For the last four months of 1950, Hill’s Railway Age covers came at a pace of one per month, plus a special Christmas cover on December 23.
A Chicago & North Western 400 train crosses the Mississippi River in this September 30 cover painting. Click image to download a 1.8-MB PDF of this magazine cover. This image is a from a Google scan.
Unlike many of the images shown yesterday, this one of a Chicago & North Western passenger train appears to be relatively conventional. Yet the river is yellow, the clouds are pink, and the picture is framed by a cave high on some cliff. Is there anywhere on the North Western where such a cave might be found? Hill’s signature is in the lower left.
A Seaboard Air Line streamliner passes by a Florida orange grove in this image from Greg Palumbo’s collection of Kudner ad proofs. Click image to download a 2.8-MB PDF of this magazine cover. Click here for a 24.8-MB higher-resolution version of this PDF.
Another image that doesn’t appear to have been taken from an orbiting satellite. Yet compare it with the 1949 cover below showing the same train.
A Seaboard Air Line streamliner passes by a Florida orange grove. Click image to download a 2.0-MB PDF of this magazine cover that was scanned by Google.
The anonymous 1949 artist mistakenly made the stainless steel passenger cars the same colors as the locomotive. Aside from that the 1949 image makes the locomotive as important as the orange grove, which would make people today worry that their oranges are polluted by Diesel fumes. Hill’s painting makes the train a modest part of the landscape, a comforting notion today when everyone worries about the environmental impacts of everything they do.

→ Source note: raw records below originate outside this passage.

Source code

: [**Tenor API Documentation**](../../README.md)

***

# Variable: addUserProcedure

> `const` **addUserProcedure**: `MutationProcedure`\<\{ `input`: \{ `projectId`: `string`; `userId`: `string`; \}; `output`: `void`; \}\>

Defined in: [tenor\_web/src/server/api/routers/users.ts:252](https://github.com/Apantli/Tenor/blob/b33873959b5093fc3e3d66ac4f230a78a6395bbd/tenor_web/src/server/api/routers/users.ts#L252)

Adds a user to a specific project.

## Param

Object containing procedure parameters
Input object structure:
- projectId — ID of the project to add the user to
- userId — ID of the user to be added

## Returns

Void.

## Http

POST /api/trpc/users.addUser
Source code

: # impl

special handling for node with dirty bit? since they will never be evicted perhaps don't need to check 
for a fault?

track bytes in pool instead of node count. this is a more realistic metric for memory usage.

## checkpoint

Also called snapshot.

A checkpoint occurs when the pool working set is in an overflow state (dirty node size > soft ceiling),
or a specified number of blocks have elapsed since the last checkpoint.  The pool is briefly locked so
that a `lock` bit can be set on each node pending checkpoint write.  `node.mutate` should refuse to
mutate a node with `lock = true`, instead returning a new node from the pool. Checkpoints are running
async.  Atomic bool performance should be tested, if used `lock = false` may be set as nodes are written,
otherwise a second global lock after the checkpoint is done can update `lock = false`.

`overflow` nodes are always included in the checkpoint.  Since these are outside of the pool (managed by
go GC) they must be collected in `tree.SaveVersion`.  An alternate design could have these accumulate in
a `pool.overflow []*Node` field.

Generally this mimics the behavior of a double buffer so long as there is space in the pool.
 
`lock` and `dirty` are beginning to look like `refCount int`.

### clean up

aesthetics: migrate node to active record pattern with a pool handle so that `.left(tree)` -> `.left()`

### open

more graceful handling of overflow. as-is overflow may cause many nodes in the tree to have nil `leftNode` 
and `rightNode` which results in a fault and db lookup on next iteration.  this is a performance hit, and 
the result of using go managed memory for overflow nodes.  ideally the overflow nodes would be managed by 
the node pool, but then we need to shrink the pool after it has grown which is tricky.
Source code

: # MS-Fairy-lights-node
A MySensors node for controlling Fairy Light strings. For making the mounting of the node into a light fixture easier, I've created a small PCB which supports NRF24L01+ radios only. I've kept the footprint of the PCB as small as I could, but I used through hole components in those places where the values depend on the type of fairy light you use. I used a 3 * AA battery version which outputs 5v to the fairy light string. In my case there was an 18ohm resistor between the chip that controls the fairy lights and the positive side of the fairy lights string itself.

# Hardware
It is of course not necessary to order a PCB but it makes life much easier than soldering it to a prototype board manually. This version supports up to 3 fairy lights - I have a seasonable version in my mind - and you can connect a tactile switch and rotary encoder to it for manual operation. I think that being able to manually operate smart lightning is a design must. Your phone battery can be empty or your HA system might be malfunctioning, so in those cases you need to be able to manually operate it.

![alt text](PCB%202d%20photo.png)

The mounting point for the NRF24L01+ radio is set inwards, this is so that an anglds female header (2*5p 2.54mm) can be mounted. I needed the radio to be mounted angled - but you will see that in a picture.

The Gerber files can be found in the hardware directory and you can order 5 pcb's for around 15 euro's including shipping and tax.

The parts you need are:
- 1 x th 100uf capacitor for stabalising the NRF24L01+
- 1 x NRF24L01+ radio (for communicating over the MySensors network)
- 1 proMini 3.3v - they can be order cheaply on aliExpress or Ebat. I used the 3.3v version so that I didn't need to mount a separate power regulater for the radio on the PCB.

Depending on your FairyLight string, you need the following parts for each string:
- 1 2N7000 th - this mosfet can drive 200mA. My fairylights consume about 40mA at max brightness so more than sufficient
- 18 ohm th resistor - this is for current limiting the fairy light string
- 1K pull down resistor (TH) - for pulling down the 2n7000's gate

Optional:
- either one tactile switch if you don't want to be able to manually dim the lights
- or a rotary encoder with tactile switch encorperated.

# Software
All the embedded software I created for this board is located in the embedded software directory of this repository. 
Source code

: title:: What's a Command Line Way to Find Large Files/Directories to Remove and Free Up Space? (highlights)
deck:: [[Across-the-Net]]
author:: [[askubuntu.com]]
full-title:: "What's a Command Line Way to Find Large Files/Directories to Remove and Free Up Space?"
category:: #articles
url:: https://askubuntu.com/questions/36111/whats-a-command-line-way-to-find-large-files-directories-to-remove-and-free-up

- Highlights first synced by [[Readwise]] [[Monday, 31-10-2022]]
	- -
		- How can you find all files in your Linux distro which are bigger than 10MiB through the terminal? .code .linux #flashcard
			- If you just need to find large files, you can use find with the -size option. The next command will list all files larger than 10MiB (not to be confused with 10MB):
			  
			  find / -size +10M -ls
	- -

Hill’s signature isn’t visible on the cover of the 1950 painting. However, as will be described in more detail later, in about 1953 General Motors issued a series of more than 30 posters featuring Bern Hill’s work. Signature or not, any painting on one of these posters was by Bern Hill. This was made into a poster so is indubitably by Hill.
A St. Louis Terminal train passes under the magnificent Eads Bridge in this cover scanned by Google books. Click image to download a 1.8-MB PDF of this magazine cover.

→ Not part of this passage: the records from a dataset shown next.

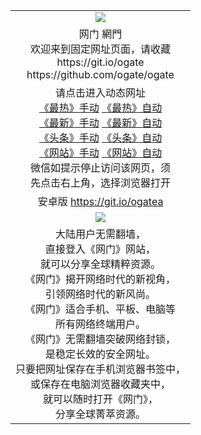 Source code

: ﻿<table>
  <tr>
    <td align=center><img src="https://cloud.githubusercontent.com/assets/11880933/13434984/f430fae2-e012-11e5-814f-c2df1e82b247.jpg" /></td>
  </tr>
  <tr>
    <td align=center>网门 網門<br/>
      欢迎来到固定网址页面，请收藏<br/>
      https://git.io/ogate<br/>
      https://github.com/ogate/ogate<br/>
    </td>
  </tr>
  <tr>
    <td align=center>请点击进入动态网址<br/>
      <a href="https://s3.ap-northeast-2.amazonaws.com/ogates/oGate.htm?ogLike&from=oGate">《最热》手动</a>
      <a href= "http://s3.ap-south-1.amazonaws.com/ogatem/oGate.htm?ogLike&from=oGate">《最热》自动</a><br/>
      <a href="https://s3.ap-northeast-2.amazonaws.com/ogates/oGate.htm?ogLate&from=oGate">《最新》手动</a>
      <a href= "http://s3.ap-south-1.amazonaws.com/ogatem/oGate.htm?ogLate&from=oGate">《最新》自动</a><br/>
      <a href="https://s3.ap-northeast-2.amazonaws.com/ogates/oGate.htm?ogNews&from=oGate">《头条》手动</a>
      <a href= "http://s3.ap-south-1.amazonaws.com/ogatem/oGate.htm?ogNews&from=oGate">《头条》自动</a><br/>
      <a href="https://s3.ap-northeast-2.amazonaws.com/ogates/oGate.htm?ogSite&from=oGate">《网站》手动</a>
      <a href= "http://s3.ap-south-1.amazonaws.com/ogatem/oGate.htm?ogSite&from=oGate">《网站》自动</a><br/>
      微信如提示停止访问该网页，须<br/>
      先点击右上角，选择浏览器打开<br/>
    </td>
  </tr>
  <tr>
    <td align=center>
      安卓版 <a href="https://raw.githubusercontent.com/ogate/up/master/ogate.apk">https://git.io/ogatea</a><br/>
    </td>
  </tr>
  <tr>
    <td align=center><img src="https://cloud.githubusercontent.com/assets/11880933/15631437/70d0a74e-259d-11e6-946f-6237b4b657bd.jpg"/></td>
  </tr>
  <tr>
    <td align=center>
大陆用户无需翻墙，<br/>
直接登入《网门》网站，<br/>就可以分享全球精粹资源。<br/>
《网门》揭开网络时代的新视角，<br/>引领网络时代的新风尚。<br/>
《网门》适合手机、平板、电脑等<br/>所有网络终端用户。<br/>
《网门》无需翻墙突破网络封锁，<br/>是稳定长效的安全网址。<br/>
只要把网址保存在手机浏览器书签中，<br/>或保存在电脑浏览器收藏夹中，<br/>
就可以随时打开《网门》，<br/>
分享全球菁萃资源。<br/></td>
  </tr>
</table>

Hill’s November cover shows a modest Terminal Railroad of St. Louis train passing under the Eads Bridge crossing the Mississippi River. No signature is visible and the Terminal Railroad wasn’t important enough to have a poster made of this painting, so the assumption that the painting is by Hill is based on the artist’s style.

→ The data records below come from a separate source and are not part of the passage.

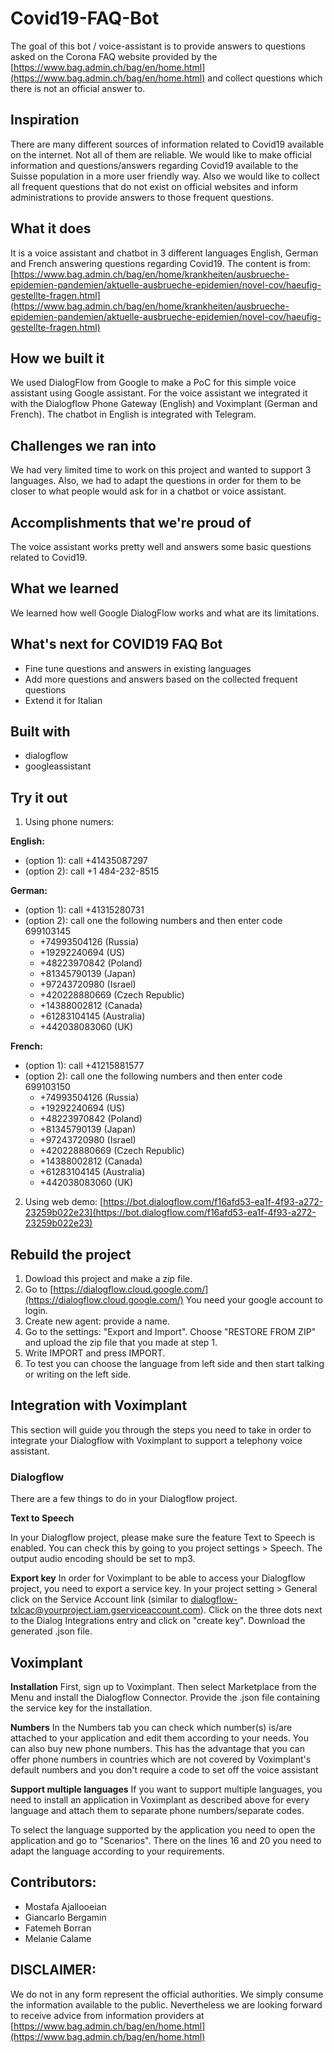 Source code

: # Covid19-FAQ-Bot

The goal of this bot / voice-assistant is to provide answers to questions asked on the Corona FAQ website provided by the [https://www.bag.admin.ch/bag/en/home.html](https://www.bag.admin.ch/bag/en/home.html) and collect questions which there is not an official answer to.

## Inspiration
There are many different sources of information related to Covid19 available on the internet. Not all of them are reliable. We would like to make official information and questions/answers regarding Covid19 available to the Suisse population in a more user friendly way. Also we would like to collect all frequent questions that do not exist on official websites and inform administrations to provide answers to those frequent questions.

## What it does
It is a voice assistant and chatbot in 3 different languages English, German and French answering questions regarding Covid19. The content is from: [https://www.bag.admin.ch/bag/en/home/krankheiten/ausbrueche-epidemien-pandemien/aktuelle-ausbrueche-epidemien/novel-cov/haeufig-gestellte-fragen.html](https://www.bag.admin.ch/bag/en/home/krankheiten/ausbrueche-epidemien-pandemien/aktuelle-ausbrueche-epidemien/novel-cov/haeufig-gestellte-fragen.html)

## How we built it
We used DialogFlow from Google to make a PoC for this simple voice assistant using Google assistant. For the voice assistant we integrated it with the Dialogflow Phone Gateway (English) and Voximplant (German and French). The chatbot in English is integrated with Telegram.

## Challenges we ran into
We had very limited time to work on this project and wanted to support 3 languages. Also, we had to adapt the questions in order for them to be closer to what people would ask for in a chatbot or voice assistant.

## Accomplishments that we're proud of
The voice assistant works pretty well and answers some basic questions related to Covid19.

## What we learned
We learned how well Google DialogFlow works and what are its limitations.

## What's next for COVID19 FAQ Bot
- Fine tune questions and answers in existing languages
- Add more questions and answers based on the collected frequent questions
- Extend it for Italian

## Built with
- dialogflow
- googleassistant

## Try it out
1. Using phone numers:

**English:**

- (option 1): call +41435087297
- (option 2): call +1 484-232-8515

**German:**

- (option 1): call +41315280731
- (option 2): call one the following numbers and then enter code 699103145
    - +74993504126 (Russia)
    - +19292240694 (US)
    - +48223970842 (Poland)
    - +81345790139 (Japan)
    - +97243720980 (Israel)
    - +420228880669 (Czech Republic)
    - +14388002812 (Canada)
    - +61283104145 (Australia)
    - +442038083060 (UK)

**French:**

- (option 1): call +41215881577
- (option 2): call one the following numbers and then enter code 699103150
    - +74993504126 (Russia)
    - +19292240694 (US)
    - +48223970842 (Poland)
    - +81345790139 (Japan)
    - +97243720980 (Israel)
    - +420228880669 (Czech Republic)
    - +14388002812 (Canada)
    - +61283104145 (Australia)
    - +442038083060 (UK)
    

2. Using web demo: [https://bot.dialogflow.com/f16afd53-ea1f-4f93-a272-23259b022e23](https://bot.dialogflow.com/f16afd53-ea1f-4f93-a272-23259b022e23)

## Rebuild the project
1. Dowload this project and make a zip file.
2. Go to [https://dialogflow.cloud.google.com/](https://dialogflow.cloud.google.com/) You need your google account to login.
3. Create new agent: provide a name.
4. Go to the settings: "Export and Import". Choose "RESTORE FROM ZIP" and upload the zip file that you made at step 1.
5. Write IMPORT and press IMPORT.
6. To test you can choose the language from left side and then start talking or writing on the left side.

## Integration with Voximplant

This section will guide you through the steps you need to take in order to integrate your Dialogflow with Voximplant to support a telephony voice assistant.

### Dialogflow
There are a few things to do in your Dialogflow project.

**Text to Speech**

In your Dialogflow project, please make sure the feature Text to Speech is enabled. You can check this by going to you project settings > Speech. The output audio encoding should be set to mp3.

**Export key**
In order for Voximplant to be able to access your Dialogflow project, you need to export a service key. In your project setting > General click on the Service Account link (similar to dialogflow-txlcac@yourproject.iam.gserviceaccount.com). Click on the three dots next to the Dialog Integrations entry and click on "create key". Download the generated .json file. 

## Voximplant
**Installation**
First, sign up to Voximplant. Then select Marketplace from the Menu and install the Dialogflow Connector. Provide the .json file containing the service key for the installation.

**Numbers**
In the Numbers tab you can check which number(s) is/are attached to your application and edit them according to your needs. You can also buy new phone numbers. This has the advantage that you can offer phone numbers in countries which are not covered by Voximplant's default numbers and you don't require a code to set off the voice assistant

**Support multiple languages**
If you want to support multiple languages, you need to install an application in Voximplant as described above for every language and attach them to separate phone numbers/separate codes.

To select the language supported by the application you need to open the application and go to "Scenarios". There on the lines 16 and 20 you need to adapt the language according to your requirements. 

## Contributors:
- Mostafa Ajallooeian
- Giancarlo Bergamin
- Fatemeh Borran
- Melanie Calame

## DISCLAIMER: 
We do not in any form represent the official authorities. We simply consume the information available to the public. Nevertheless we are looking forward to receive advice from information providers at [https://www.bag.admin.ch/bag/en/home.html](https://www.bag.admin.ch/bag/en/home.html)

A General Motors GP-7 pulls a freight train by a mountain reminiscent of the one in the California Zephyr painting. Click image to download a 1.8-MB PDF of this magazine cover based on a Google scan. Click here to download a 1.6-MB PDF of a cover showing Hill’s signature.
General Motors ads usually featured recent sales of locomotives to specific railroads or the success stories of those locomotives. But to wish customers Season’s Greetings, GM did “non-commercial” commercials featuring a recent GM locomotive pulling a train through some winter landscape. There is no signature on the Google image of this cover, but when libraries bind magazines together they often trim the edges to make them even. A copy I found at the University of Oregon Library wasn’t trimmed as heavily and shows the top part of Hill’s signature near the lower left corner.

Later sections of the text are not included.